§ **TASK STATEMENT**
Read the listing and extract each line that includes the word "material".

RECORDS TO USE Start Marker

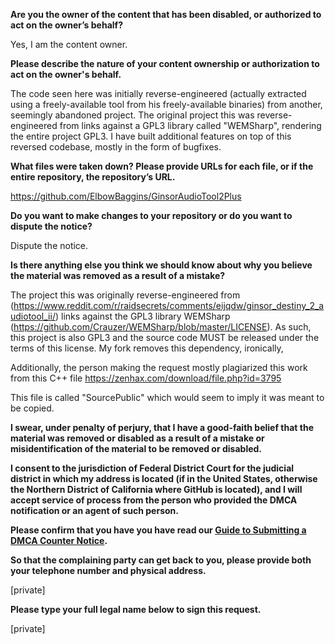 **Are you the owner of the content that has been disabled, or authorized to act on the owner’s behalf?**

Yes, I am the content owner.

**Please describe the nature of your content ownership or authorization to act on the owner's behalf.**

The code seen here was initially reverse-engineered (actually extracted using a freely-available tool from his freely-available binaries) from another, seemingly abandoned project. The original project this was reverse-engineered from links against a GPL3 library called "WEMSharp", rendering the entire project GPL3. I have built additional features on top of this reversed codebase, mostly in the form of bugfixes.

**What files were taken down? Please provide URLs for each file, or if the entire repository, the repository’s URL.**

https://github.com/ElbowBaggins/GinsorAudioTool2Plus

**Do you want to make changes to your repository or do you want to dispute the notice?**

Dispute the notice.

**Is there anything else you think we should know about why you believe the material was removed as a result of a mistake?**

The project this was originally reverse-engineered from (https://www.reddit.com/r/raidsecrets/comments/eijqdw/ginsor_destiny_2_audiotool_ii/) links against the GPL3 library WEMSharp (https://github.com/Crauzer/WEMSharp/blob/master/LICENSE). As such, this project is also GPL3 and the source code MUST be released under the terms of this license. My fork removes this dependency, ironically,

Additionally, the person making the request mostly plagiarized this work from this C++ file https://zenhax.com/download/file.php?id=3795

This file is called "SourcePublic" which would seem to imply it was meant to be copied.

**I swear, under penalty of perjury, that I have a good-faith belief that the material was removed or disabled as a result of a mistake or misidentification of the material to be removed or disabled.**

**I consent to the jurisdiction of Federal District Court for the judicial district in which my address is located (if in the United States, otherwise the Northern District of California where GitHub is located), and I will accept service of process from the person who provided the DMCA notification or an agent of such person.**

**Please confirm that you have you have read our <a href="https://docs.github.com/articles/guide-to-submitting-a-dmca-counter-notice">Guide to Submitting a DMCA Counter Notice</a>.**

**So that the complaining party can get back to you, please provide both your telephone number and physical address.**

[private]

**Please type your full legal name below to sign this request.**

[private]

RECORDS TO USE End Marker

§ **RESULT OF THIS EXERCISE**
**Is there anything else you think we should know about why you believe the material was removed as a result of a mistake?**
**I swear, under penalty of perjury, that I have a good-faith belief that the material was removed or disabled as a result of a mistake or misidentification of the material to be removed or disabled.**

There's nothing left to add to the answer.